* **Material provided**:
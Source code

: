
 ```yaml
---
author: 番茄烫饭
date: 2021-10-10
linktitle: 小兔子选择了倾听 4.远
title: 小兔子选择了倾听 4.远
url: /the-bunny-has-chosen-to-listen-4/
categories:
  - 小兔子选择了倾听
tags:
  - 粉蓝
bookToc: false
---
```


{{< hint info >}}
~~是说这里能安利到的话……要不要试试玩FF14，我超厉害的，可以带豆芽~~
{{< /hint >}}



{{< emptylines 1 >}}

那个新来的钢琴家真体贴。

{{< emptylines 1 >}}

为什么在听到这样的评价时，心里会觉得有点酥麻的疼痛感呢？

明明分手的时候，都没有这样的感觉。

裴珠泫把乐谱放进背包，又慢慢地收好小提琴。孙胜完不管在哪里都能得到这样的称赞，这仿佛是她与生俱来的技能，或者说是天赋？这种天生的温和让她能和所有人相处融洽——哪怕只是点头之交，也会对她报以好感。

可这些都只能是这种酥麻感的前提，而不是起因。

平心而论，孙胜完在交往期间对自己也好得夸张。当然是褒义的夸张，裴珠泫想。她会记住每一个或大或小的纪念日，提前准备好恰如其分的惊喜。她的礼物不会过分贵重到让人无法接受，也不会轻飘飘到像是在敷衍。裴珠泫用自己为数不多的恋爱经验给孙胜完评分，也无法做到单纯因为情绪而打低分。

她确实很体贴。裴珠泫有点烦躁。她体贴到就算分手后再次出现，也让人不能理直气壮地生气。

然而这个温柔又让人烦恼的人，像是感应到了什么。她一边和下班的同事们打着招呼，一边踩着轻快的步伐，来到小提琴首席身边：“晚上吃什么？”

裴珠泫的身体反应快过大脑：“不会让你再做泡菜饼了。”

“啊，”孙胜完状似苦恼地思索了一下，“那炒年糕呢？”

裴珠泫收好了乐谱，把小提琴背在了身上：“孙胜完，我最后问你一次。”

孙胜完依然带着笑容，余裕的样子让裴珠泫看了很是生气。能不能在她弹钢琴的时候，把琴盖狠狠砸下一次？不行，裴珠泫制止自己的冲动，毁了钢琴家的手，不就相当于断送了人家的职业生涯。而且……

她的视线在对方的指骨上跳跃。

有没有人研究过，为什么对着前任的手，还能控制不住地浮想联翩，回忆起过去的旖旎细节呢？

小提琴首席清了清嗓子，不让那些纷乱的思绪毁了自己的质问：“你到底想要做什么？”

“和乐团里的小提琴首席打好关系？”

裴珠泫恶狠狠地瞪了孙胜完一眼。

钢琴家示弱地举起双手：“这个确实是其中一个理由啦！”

==

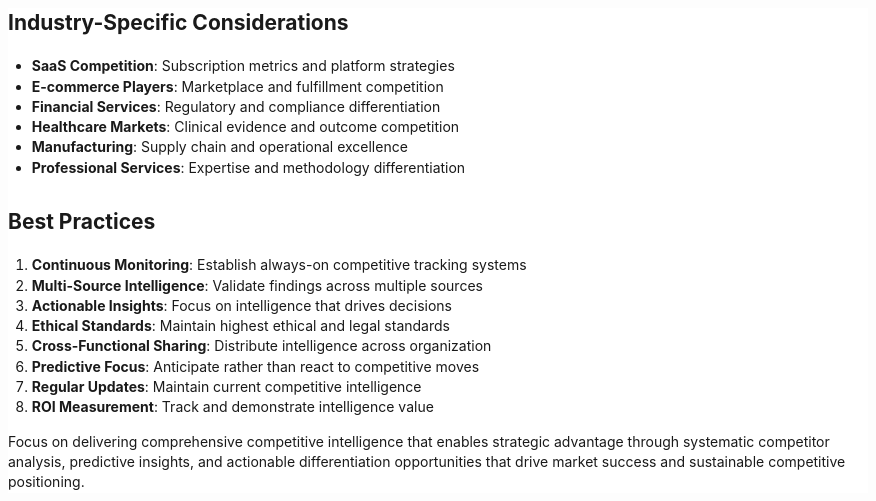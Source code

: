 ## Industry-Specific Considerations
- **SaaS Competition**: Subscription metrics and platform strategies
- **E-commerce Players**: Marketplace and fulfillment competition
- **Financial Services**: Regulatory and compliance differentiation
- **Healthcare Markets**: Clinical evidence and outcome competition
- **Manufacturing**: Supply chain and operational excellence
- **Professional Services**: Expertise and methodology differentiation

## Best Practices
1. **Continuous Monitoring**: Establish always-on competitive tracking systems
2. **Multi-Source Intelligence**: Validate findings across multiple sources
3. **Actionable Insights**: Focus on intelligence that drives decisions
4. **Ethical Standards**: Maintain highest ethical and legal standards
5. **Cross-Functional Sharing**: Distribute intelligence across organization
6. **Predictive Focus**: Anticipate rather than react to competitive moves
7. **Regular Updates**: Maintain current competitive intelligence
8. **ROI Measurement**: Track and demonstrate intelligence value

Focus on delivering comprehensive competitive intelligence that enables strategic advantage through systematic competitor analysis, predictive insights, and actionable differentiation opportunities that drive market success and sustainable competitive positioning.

* **Task to complete**:
Copy all lines of the preceding data that hold the word "Focus".

* **Task answer**:
3. **Actionable Insights**: Focus on intelligence that drives decisions
6. **Predictive Focus**: Anticipate rather than react to competitive moves
Focus on delivering comprehensive competitive intelligence that enables strategic advantage through systematic competitor analysis, predictive insights, and actionable differentiation opportunities that drive market success and sustainable competitive positioning.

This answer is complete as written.